Tout le long de la lente descente le rayonnement de la sphère se fait plus pénétrant.... plus vivant... comme s'il émane d'elle une vie.... consciente, intelligente, pénétrante...
Les voyageurs-explorateurs sont pénétrés par cette douce radiance, leurs perceptions s'élargissent... leurs sens s'affinent, leurs fréquences parviennent à percevoir l'existense subtile des multiples facette du réel.... du vivant....

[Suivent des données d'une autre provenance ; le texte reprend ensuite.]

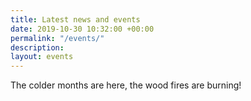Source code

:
 ```yaml
---
title: Latest news and events
date: 2019-10-30 10:32:00 +00:00
permalink: "/events/"
description: 
layout: events
---
```


The colder months are here, the wood fires are burning!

La Lumière de cette spère radiante les traverse.... et illumine, éveille en eux une petite sphère toute pareille, de même nature.... un pur joyaux blotti au creux de leur poitrine, qui pulse une énergie dont la qualité est Joie, Joie pure et radiante.... Petite flamme d'essence la plus pure qui soit déposée là.... par la puissance créatrice.... qui dort là depuis des éons....
Tous ces couloirs... ces voies sans issus qui tournent en rond dans une obscurité presque opaque deviennent sous l'éclairage de cette petite sphère les milles et une vies passées à arpenter ce long dédale de voies-expériences à la recherche de la pure lumière qui apporte l'accomplissement, la réalisation du potentiel enfoui.... endormi... qu'un lointain souvenir stimule à rechercher inlassablement.....

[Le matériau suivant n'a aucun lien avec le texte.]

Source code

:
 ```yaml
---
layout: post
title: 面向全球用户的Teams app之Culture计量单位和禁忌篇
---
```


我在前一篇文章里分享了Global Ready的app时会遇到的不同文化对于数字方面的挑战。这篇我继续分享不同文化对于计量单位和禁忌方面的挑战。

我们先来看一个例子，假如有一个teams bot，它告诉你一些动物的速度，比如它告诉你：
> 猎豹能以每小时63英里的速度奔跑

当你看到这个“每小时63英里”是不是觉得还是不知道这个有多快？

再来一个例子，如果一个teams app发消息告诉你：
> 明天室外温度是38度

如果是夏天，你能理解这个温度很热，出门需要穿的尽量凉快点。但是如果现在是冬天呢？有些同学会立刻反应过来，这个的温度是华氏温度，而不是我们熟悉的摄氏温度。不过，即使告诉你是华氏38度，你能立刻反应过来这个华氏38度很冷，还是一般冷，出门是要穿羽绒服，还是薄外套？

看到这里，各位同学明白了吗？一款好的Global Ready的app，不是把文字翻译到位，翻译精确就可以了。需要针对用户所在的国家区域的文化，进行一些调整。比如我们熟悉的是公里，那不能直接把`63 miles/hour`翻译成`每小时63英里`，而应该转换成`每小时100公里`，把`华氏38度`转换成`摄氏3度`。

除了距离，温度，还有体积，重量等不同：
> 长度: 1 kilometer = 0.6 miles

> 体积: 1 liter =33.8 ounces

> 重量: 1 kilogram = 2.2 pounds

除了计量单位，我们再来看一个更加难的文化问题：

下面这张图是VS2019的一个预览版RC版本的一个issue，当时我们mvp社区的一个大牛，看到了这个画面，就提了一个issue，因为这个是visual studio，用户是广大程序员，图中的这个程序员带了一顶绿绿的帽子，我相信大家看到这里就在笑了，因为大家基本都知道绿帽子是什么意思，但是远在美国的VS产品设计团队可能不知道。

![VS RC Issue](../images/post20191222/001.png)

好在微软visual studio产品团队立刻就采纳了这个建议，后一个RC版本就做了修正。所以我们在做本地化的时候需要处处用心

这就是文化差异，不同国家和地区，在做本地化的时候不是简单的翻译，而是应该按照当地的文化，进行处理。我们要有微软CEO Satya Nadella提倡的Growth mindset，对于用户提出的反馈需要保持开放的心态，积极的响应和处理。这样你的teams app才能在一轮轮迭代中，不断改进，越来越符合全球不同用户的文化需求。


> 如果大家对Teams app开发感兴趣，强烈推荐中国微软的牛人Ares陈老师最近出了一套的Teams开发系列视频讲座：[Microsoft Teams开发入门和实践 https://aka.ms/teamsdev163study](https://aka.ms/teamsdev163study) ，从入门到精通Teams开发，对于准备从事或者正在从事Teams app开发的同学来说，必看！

Dans une conscience éblouie, ils réalisent que cette petite sphère leur procure le sentiment de plénitude, de bonheur sans nom, de joie sans cause dont ils ressentent le besoin au coeur de chaque cellule de leur corps.
Bonheur au delà de toute réalité linéaire, matérielle.....

Mais il est une autre étape à franchir maintenant.... celle d'intentifier, de faire grandir cette petite flamme....
C'est la flamme de Vie, la flamme immortelle, la flamme éternelle.....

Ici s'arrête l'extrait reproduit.